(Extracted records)
+ + + + + + +
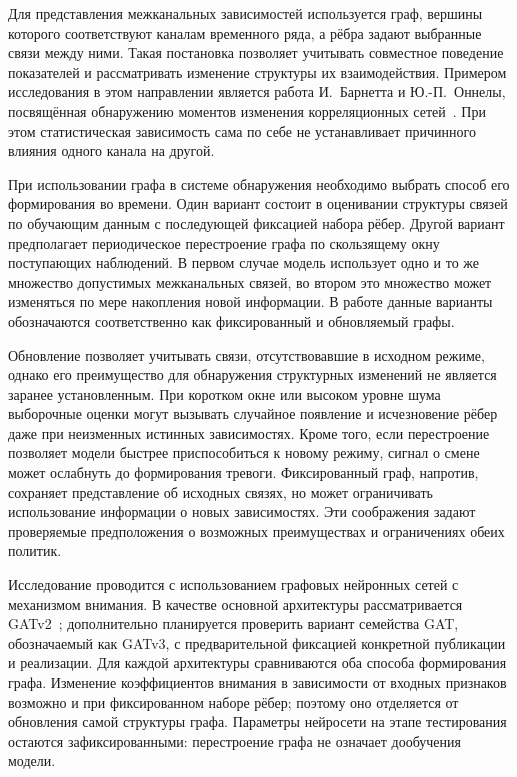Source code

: \documentclass[bachelor, och, diploma]{SCWorks}
\begin{document}
Для представления межканальных зависимостей используется граф, вершины которого соответствуют каналам временного ряда, а рёбра задают выбранные связи между ними. Такая постановка позволяет учитывать совместное поведение показателей и рассматривать изменение структуры их взаимодействия. Примером исследования в этом направлении является работа И.~Барнетта и \mbox{Ю.-П.~Оннелы}, посвящённая обнаружению моментов изменения корреляционных сетей~\cite{barnett2016correlation}. При этом статистическая зависимость сама по себе не устанавливает причинного влияния одного канала на другой.

При использовании графа в системе обнаружения необходимо выбрать способ его формирования во времени. Один вариант состоит в оценивании структуры связей по обучающим данным с последующей фиксацией набора рёбер. Другой вариант предполагает периодическое перестроение графа по скользящему окну поступающих наблюдений. В первом случае модель использует одно и то же множество допустимых межканальных связей, во втором это множество может изменяться по мере накопления новой информации. В работе данные варианты обозначаются соответственно как фиксированный и обновляемый графы.

Обновление позволяет учитывать связи, отсутствовавшие в исходном режиме, однако его преимущество для обнаружения структурных изменений не является заранее установленным. При коротком окне или высоком уровне шума выборочные оценки могут вызывать случайное появление и исчезновение рёбер даже при неизменных истинных зависимостях. Кроме того, если перестроение позволяет модели быстрее приспособиться к новому режиму, сигнал о смене может ослабнуть до формирования тревоги. Фиксированный граф, напротив, сохраняет представление об исходных связях, но может ограничивать использование информации о новых зависимостях. Эти соображения задают проверяемые предположения о возможных преимуществах и ограничениях обеих политик.

Исследование проводится с использованием графовых нейронных сетей с механизмом внимания. В качестве основной архитектуры рассматривается GATv2~\cite{brody2022attentive}; дополнительно планируется проверить вариант семейства GAT, обозначаемый как GATv3, с предварительной фиксацией конкретной публикации и реализации. Для каждой архитектуры сравниваются оба способа формирования графа. Изменение коэффициентов внимания в зависимости от входных признаков возможно и при фиксированном наборе рёбер; поэтому оно отделяется от обновления самой структуры графа. Параметры нейросети на этапе тестирования остаются зафиксированными: перестроение графа не означает дообучения модели.
\end{document}
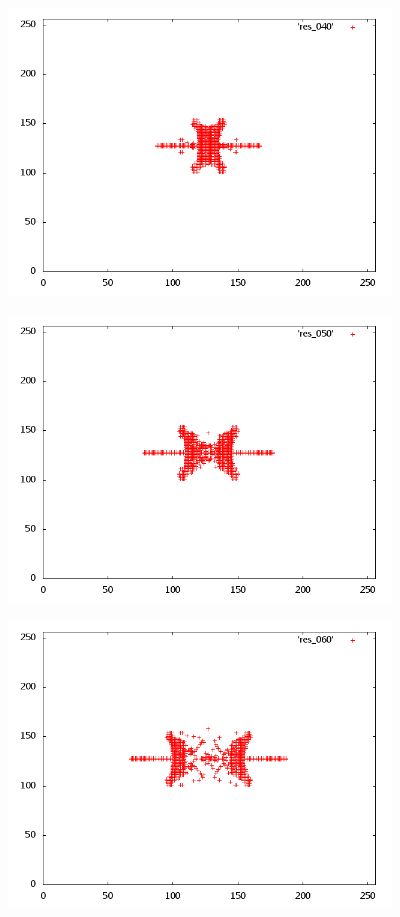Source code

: \begin{center}
\includegraphics[width=4in]{res_040.png}
\end{center}
\begin{center}
\includegraphics[width=4in]{res_050.png}
\end{center}
\begin{center}
\includegraphics[width=4in]{res_060.png}
\end{center}
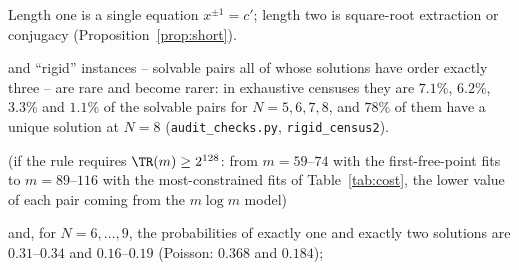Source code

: \begin{thm}
\begin{defi}[\textsc{Order-3 Conjugacy}, $\Dzero$]
Length one is a single equation $x^{\pm1}=c'$; length two is square-root extraction or conjugacy (Proposition~\ref{prop:short}).

and ``rigid'' instances -- solvable pairs all of whose solutions have order exactly three -- are rare and become rarer: in exhaustive
censuses they are $7.1\%$, $6.2\%$, $3.3\%$ and $1.1\%$ of the solvable pairs for $N=5,6,7,8$, and $78\%$ of them have a unique solution at
$N=8$ (\texttt{audit\_checks.py}, \texttt{rigid\_census2}).

(if the rule requires $\TR(m)\ge2^{128}$: from $m=59$--$74$ with the first-free-point fits to $m=89$--$116$ with the most-constrained fits of
Table~\ref{tab:cost}, the lower value of each pair coming from the $m\log m$ model)

and, for $N=6,\ldots,9$, the probabilities of exactly one and exactly two solutions are $0.31$--$0.34$ and $0.16$--$0.19$ (Poisson: $0.368$
and $0.184$);


\end{defi}
\end{thm}
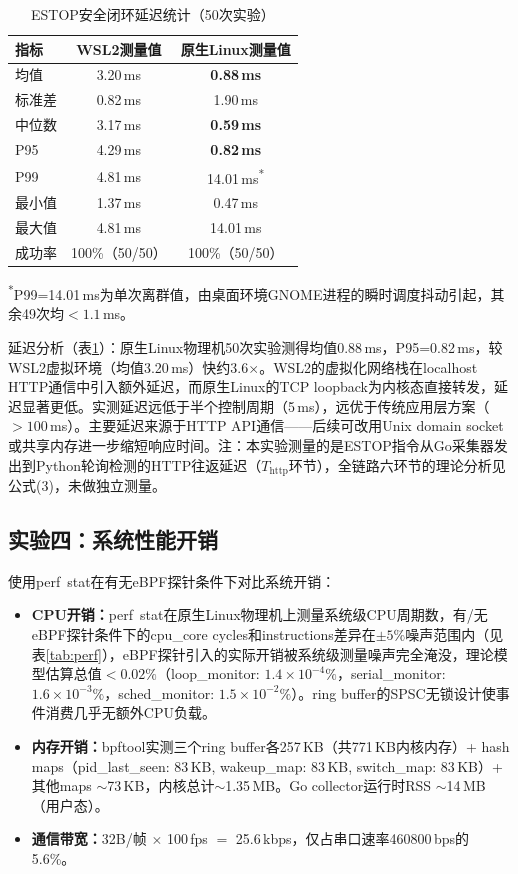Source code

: \documentclass{rjthesis}
\begin{document}
\begin{table}[h]
    \centering
    \caption{ESTOP安全闭环延迟统计（50次实验）}
    \label{tab:estop}
    \small
    \begin{tabular}{l c c}
        \toprule
        指标 & WSL2测量值 & 原生Linux测量值 \\
        \midrule
        均值 & 3.20\,ms & \textbf{0.88\,ms} \\
        标准差 & 0.82\,ms & 1.90\,ms \\
        中位数 & 3.17\,ms & \textbf{0.59\,ms} \\
        P95 & 4.29\,ms & \textbf{0.82\,ms} \\
        P99 & 4.81\,ms & 14.01\,ms\textsuperscript{*} \\
        最小值 & 1.37\,ms & 0.47\,ms \\
        最大值 & 4.81\,ms & 14.01\,ms \\
        成功率 & 100\%（50/50） & 100\%（50/50） \\
        \bottomrule
    \end{tabular}

    \textsuperscript{*}P99=14.01\,ms为单次离群值，由桌面环境GNOME进程的瞬时调度抖动引起，其余49次均$<1.1$\,ms。
\end{table}

延迟分析（表\ref{tab:estop}）：原生Linux物理机50次实验测得均值0.88\,ms，P95=0.82\,ms，较WSL2虚拟环境（均值3.20\,ms）快约3.6$\times$。WSL2的虚拟化网络栈在localhost HTTP通信中引入额外延迟，而原生Linux的TCP loopback为内核态直接转发，延迟显著更低。实测延迟远低于半个控制周期（5\,ms），远优于传统应用层方案（$>\!100$\,ms）。主要延迟来源于HTTP API通信——后续可改用Unix domain socket或共享内存进一步缩短响应时间。注：本实验测量的是ESTOP指令从Go采集器发出到Python轮询检测的HTTP往返延迟（$T_{\text{http}}$环节），全链路六环节的理论分析见公式(3)，未做独立测量。

\subsection{实验四：系统性能开销}

使用perf~stat在有无eBPF探针条件下对比系统开销：

\begin{itemize}
    \item \textbf{CPU开销：}perf~stat在原生Linux物理机上测量系统级CPU周期数，有/无eBPF探针条件下的cpu\_core cycles和instructions差异在$\pm 5\%$噪声范围内（见表\ref{tab:perf}），eBPF探针引入的实际开销被系统级测量噪声完全淹没，理论模型估算总值$<0.02\%$（loop\_monitor: $1.4\!\times\!10^{-4}\%$，serial\_monitor: $1.6\!\times\!10^{-3}\%$，sched\_monitor: $1.5\!\times\!10^{-2}\%$）。ring buffer的SPSC无锁设计\cite{gregg2019}使事件消费几乎无额外CPU负载。
    \item \textbf{内存开销：}bpftool实测三个ring buffer各257\,KB（共771\,KB内核内存）+ hash maps（pid\_last\_seen: 83\,KB, wakeup\_map: 83\,KB, switch\_map: 83\,KB）+ 其他maps $\sim$73\,KB，内核总计$\sim$1.35\,MB。Go collector运行时RSS $\sim$14\,MB（用户态）。
    \item \textbf{通信带宽：}32B/帧 $\times$ 100\,fps $=$ 25.6\,kbps，仅占串口速率460800\,bps的5.6\%。
\end{itemize}
\end{document}
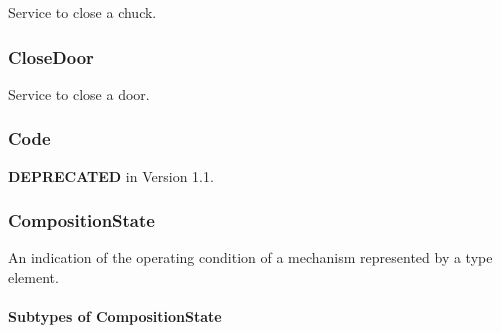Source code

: Service to close a chuck.


\subsubsection{CloseDoor}
\label{sec:CloseDoor}



Service to close a door.


\subsubsection{Code}
\label{sec:Code}



\textbf{DEPRECATED} in Version 1.1.


\subsubsection{CompositionState}
\label{sec:CompositionState}



An indication of the operating condition of a mechanism represented by a  type element.


\paragraph{Subtypes of CompositionState}\mbox{}
\label{sec:Subtypes of CompositionState}


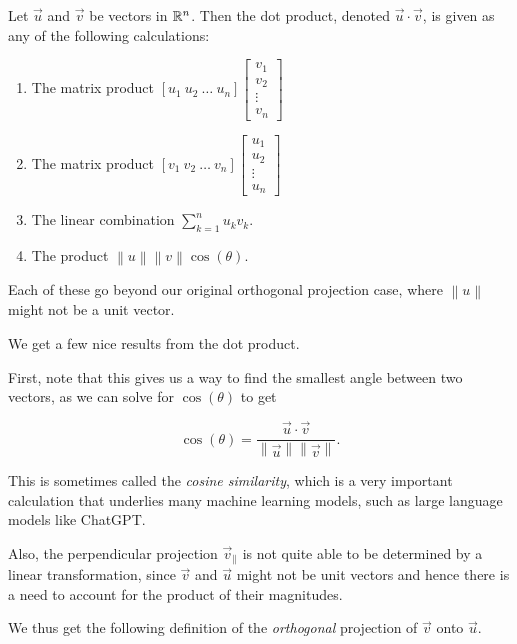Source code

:\documentclass{ximera}
\begin{document}
    \begin{theorem}
      Let $\vec{u}$ and $\vec{v}$ be vectors in $\mathbb{R}^n$. Then the dot product, denoted $\vec{u}\cdot\vec{v}$, is given as any of the following calculations:

      \begin{enumerate}
        \item The matrix product $[u_1\ u_2\ \ldots\ u_n]\begin{bmatrix}
        v_1\\v_2\\\vdots\\v_n
      \end{bmatrix}$
        \item The matrix product $[v_1\ v_2\ \ldots\ v_n]\begin{bmatrix}
        u_1\\u_2\\\vdots\\u_n
      \end{bmatrix}$
        \item The linear combination $\sum_{k=1}^nu_kv_k$.
        \item The product $\left\|u\right\|\left\|v\right\|\cos(\theta)$.
      \end{enumerate}
    \end{theorem}

    Each of these go beyond our original orthogonal projection case, where $\left\|u\right\|$ might not be a unit vector. 

    \begin{remark}
      We get a few nice results from the dot product. 

      First, note that this gives us a way to find the smallest angle between two vectors, as we can solve for $\cos(\theta)$ to get 

      $$\cos(\theta)=\frac{\vec{u}\cdot\vec{v}}{\left\|\vec{u}\right\|\left\|\vec{v}\right\|}.$$

      This is sometimes called the \emph{cosine similarity}, which is a very important calculation that underlies many machine learning models, such as large language models like ChatGPT.

      Also, the perpendicular projection $\vec{v}_\parallel$ is not quite able to be determined by a linear transformation, since $\vec{v}$ and $\vec{u}$ might not be unit vectors and hence there is a need to account for the product of their magnitudes. 

      We thus get the following definition of the \emph{orthogonal} projection of $\vec{v}$ onto $\vec{u}$.
    \end{remark}
\end{document}
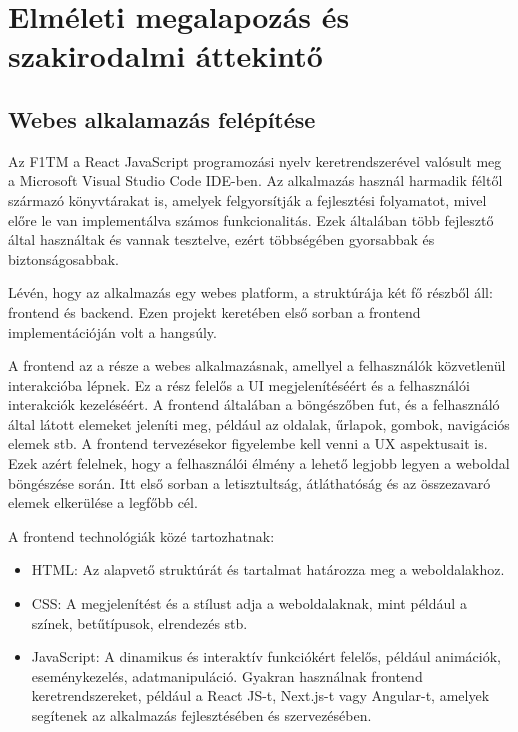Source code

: \chapter{Elméleti megalapozás és szakirodalmi áttekintő}

\section {Webes alkalamazás felépítése}

Az F1TM a React JavaScript programozási nyelv keretrendszerével valósult meg a Microsoft Visual Studio Code IDE-ben. Az alkalmazás használ harmadik féltől származó könyvtárakat is, amelyek felgyorsítják a fejlesztési folyamatot, mivel előre le van implementálva számos funkcionalitás. Ezek általában több fejlesztő által használtak és vannak tesztelve, ezért többségében gyorsabbak és biztonságosabbak.

Lévén, hogy az alkalmazás egy webes platform, a struktúrája két fő részből áll: frontend és backend. Ezen projekt keretében első sorban a frontend implementációján volt a hangsúly.

A frontend az a része a webes alkalmazásnak, amellyel a felhasználók közvetlenül interakcióba lépnek. Ez a rész felelős a UI megjelenítéséért és a felhasználói interakciók kezeléséért. A frontend általában a böngészőben fut, és a felhasználó által látott elemeket jeleníti meg, például az oldalak, űrlapok, gombok, navigációs elemek stb. A frontend tervezésekor figyelembe kell venni a UX aspektusait is. Ezek azért felelnek, hogy a felhasználói élmény a lehető legjobb legyen a weboldal böngészése során. Itt első sorban a letisztultság, átláthatóság és az összezavaró elemek elkerülése a legfőbb cél.

A frontend technológiák közé tartozhatnak:
\begin{itemize}
	\item HTML: Az alapvető struktúrát és tartalmat határozza meg a weboldalakhoz.
	\item CSS: A megjelenítést és a stílust adja a weboldalaknak, mint például a színek, betűtípusok, elrendezés stb.
	\item JavaScript: A dinamikus és interaktív funkciókért felelős, például animációk, eseménykezelés, adatmanipuláció. Gyakran használnak frontend keretrendszereket, például a React JS-t, Next.js-t vagy Angular-t, amelyek segítenek az alkalmazás fejlesztésében és szervezésében. 
\end{itemize}

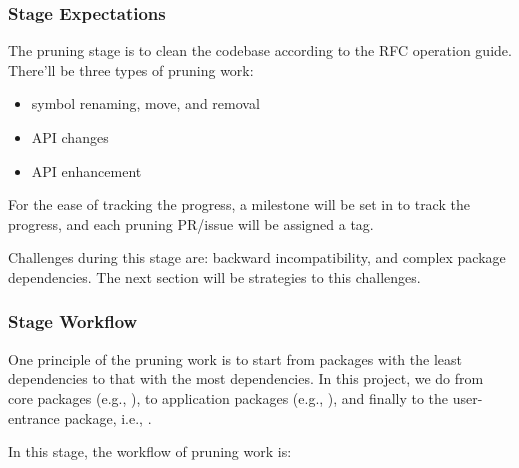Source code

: \subsubsection*{Stage Expectations}

The pruning stage is to clean the codebase according to the RFC operation guide. There'll be three types of pruning work:
\begin{itemize}
    \item symbol renaming, move, and removal
    \item API changes
    \item API enhancement
\end{itemize}
For the ease of tracking the progress, a milestone will be set in \repoimages{} to track the progress, and each pruning PR/issue will be assigned a tag. \par

Challenges during this stage are: backward incompatibility, and complex package dependencies. The next section will be strategies to this challenges. \par

\subsubsection*{Stage Workflow}

One principle of the pruning work is to start from packages with the least dependencies to that with the most dependencies. In this project, we do from core packages (e.g., \repoimagecore{}), to application packages (e.g., \repoimagetransformations{}), and finally to the user-entrance package, i.e., \repoimages{}.\par

In this stage, the workflow of pruning work is:

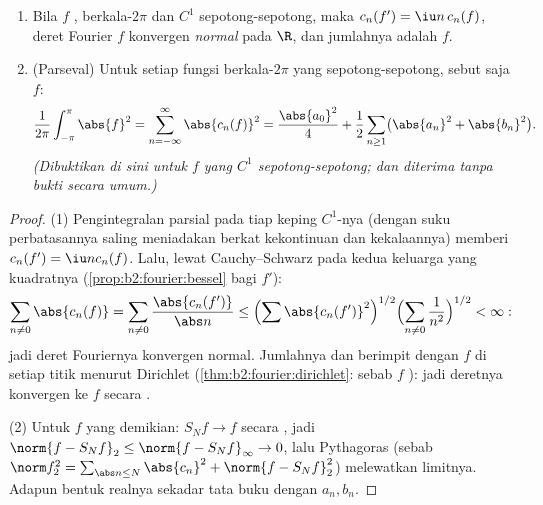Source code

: \begin{theorem}\label{thm:b2:fourier:parseval}
\begin{enumerate}
  \item Bila $f$ , berkala-$2\pi$ dan $C^1$ sepotong-sepotong,
        maka $c_n(f') = \iu n\,c_n(f)$, deret Fourier $f$
        konvergen \emph{normal} pada $\R$, dan jumlahnya adalah $f$.
  \item (Parseval) Untuk setiap fungsi berkala-$2\pi$ yang 
        sepotong-sepotong, sebut saja $f$:
        \[
        \frac{1}{2\pi}\int_{-\pi}^{\pi}\abs{f}^2
        = \sum_{n=-\infty}^{\infty} \abs{c_n(f)}^2
        = \frac{\abs{a_0}^2}{4} + \frac12\sum_{n\geq1}
        \bigl(\abs{a_n}^2 + \abs{b_n}^2\bigr).
        \]
        \emph{(Dibuktikan di sini untuk $f$  yang $C^1$
        sepotong-sepotong; dan diterima tanpa bukti secara umum.)}
\end{enumerate}
\end{theorem}

\begin{proof}
(1) Pengintegralan parsial pada tiap keping $C^1$-nya (dengan suku
perbatasannya saling meniadakan berkat kekontinuan dan kekalaannya) memberi
$c_n(f') = \iu n c_n(f)$. Lalu, lewat Cauchy--Schwarz pada kedua keluarga
yang  kuadratnya (\cref{prop:b2:fourier:bessel} bagi $f'$):
\[
\sum_{n \neq 0} \abs{c_n(f)} = \sum_{n\neq0}
\frac{\abs{c_n(f')}}{\abs n}
\leq \Bigl(\sum \abs{c_n(f')}^2\Bigr)^{1/2}
\Bigl(\sum_{n\neq0}\frac{1}{n^2}\Bigr)^{1/2} < \infty :
\]
jadi deret Fouriernya konvergen normal. Jumlahnya  dan
berimpit dengan $f$ di setiap titik menurut Dirichlet
(\cref{thm:b2:fourier:dirichlet}: sebab $f$ ): jadi deretnya
konvergen ke $f$ secara .

(2) Untuk $f$ yang demikian: $S_N f \to f$ secara , jadi $\norm{f - S_Nf}_2
\leq \norm{f - S_Nf}_\infty \to 0$, lalu Pythagoras
(sebab $\norm f_2^2 = \sum_{\abs n \leq N}\abs{c_n}^2 + \norm{f -
S_Nf}_2^2$) melewatkan limitnya. Adapun bentuk realnya sekadar tata buku dengan
$a_n, b_n$.
\end{proof}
+ + + + + + +
Task prompt: Looking at the records above, please work out how many lines contain "является" and state only that number.

Expected output: 2